Seul en France à être mis en place dans un cadre judiciaire - à travers la cour d’appel de Colmar et le tribunal de grande instance de Mulhouse -, le dispositif orienté par les différents juges intervient en amont d’une radicalisation violente. Pas auprès d’individus impliqués dans des attentats ou de retour de Syrie, donc. Aucun des participants n’est en détention.

Des parcours individualisés

Les individus concernés sont pris en charge pendant au moins six mois par une équipe pluridisciplinaire d’éducateurs, de psychologues ou de psychiatres. Chaque parcours est individualisé : l’un peut être amené à suivre des cours sur les théories du complot, un autre à faire un « séjour de rupture » avec des éducateurs…

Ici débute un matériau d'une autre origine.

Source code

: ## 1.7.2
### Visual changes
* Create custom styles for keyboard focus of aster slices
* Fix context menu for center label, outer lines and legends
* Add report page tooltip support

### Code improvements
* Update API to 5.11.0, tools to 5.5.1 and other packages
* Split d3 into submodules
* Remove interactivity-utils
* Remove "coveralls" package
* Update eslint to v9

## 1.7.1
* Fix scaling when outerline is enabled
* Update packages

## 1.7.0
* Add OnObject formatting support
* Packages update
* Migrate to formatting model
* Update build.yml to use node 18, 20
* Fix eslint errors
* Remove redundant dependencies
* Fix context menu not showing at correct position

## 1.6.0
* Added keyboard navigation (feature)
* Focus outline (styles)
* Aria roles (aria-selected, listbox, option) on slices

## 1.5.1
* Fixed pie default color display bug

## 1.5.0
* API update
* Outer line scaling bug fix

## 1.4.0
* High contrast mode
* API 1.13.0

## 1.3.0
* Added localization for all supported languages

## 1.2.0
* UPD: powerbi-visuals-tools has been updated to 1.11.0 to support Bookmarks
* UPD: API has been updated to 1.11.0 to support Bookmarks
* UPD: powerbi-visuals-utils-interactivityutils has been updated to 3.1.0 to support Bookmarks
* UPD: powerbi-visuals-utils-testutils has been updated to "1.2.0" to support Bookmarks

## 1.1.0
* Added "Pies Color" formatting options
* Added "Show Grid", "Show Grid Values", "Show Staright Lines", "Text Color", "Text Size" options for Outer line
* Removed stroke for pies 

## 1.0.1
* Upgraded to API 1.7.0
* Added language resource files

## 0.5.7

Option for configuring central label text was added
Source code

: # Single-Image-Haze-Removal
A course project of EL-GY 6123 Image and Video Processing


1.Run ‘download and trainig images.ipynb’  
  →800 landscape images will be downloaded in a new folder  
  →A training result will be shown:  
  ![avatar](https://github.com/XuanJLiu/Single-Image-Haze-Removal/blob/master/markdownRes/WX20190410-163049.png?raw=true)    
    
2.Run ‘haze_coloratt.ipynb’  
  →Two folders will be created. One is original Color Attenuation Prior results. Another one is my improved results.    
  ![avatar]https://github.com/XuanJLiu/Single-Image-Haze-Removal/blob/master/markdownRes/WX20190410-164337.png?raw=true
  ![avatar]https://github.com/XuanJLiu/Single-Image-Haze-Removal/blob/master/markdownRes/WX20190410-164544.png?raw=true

« C’est une prise en charge exigeante : la personne doit honorer trois ou quatre rendez-vous et démarches par semaine, et cela peut durer un an », a souligné le procureur de Mulhouse, Dominique Alzeari.

A ceux qui douteraient de la sincérité des « déradicalisés », « je réponds que pour dissimuler [ses idées] pendant un an, toutes les semaines, il faut vraiment être un bon comédien », a commenté de son côté son homologue de Colmar, Christian de Rocquigny.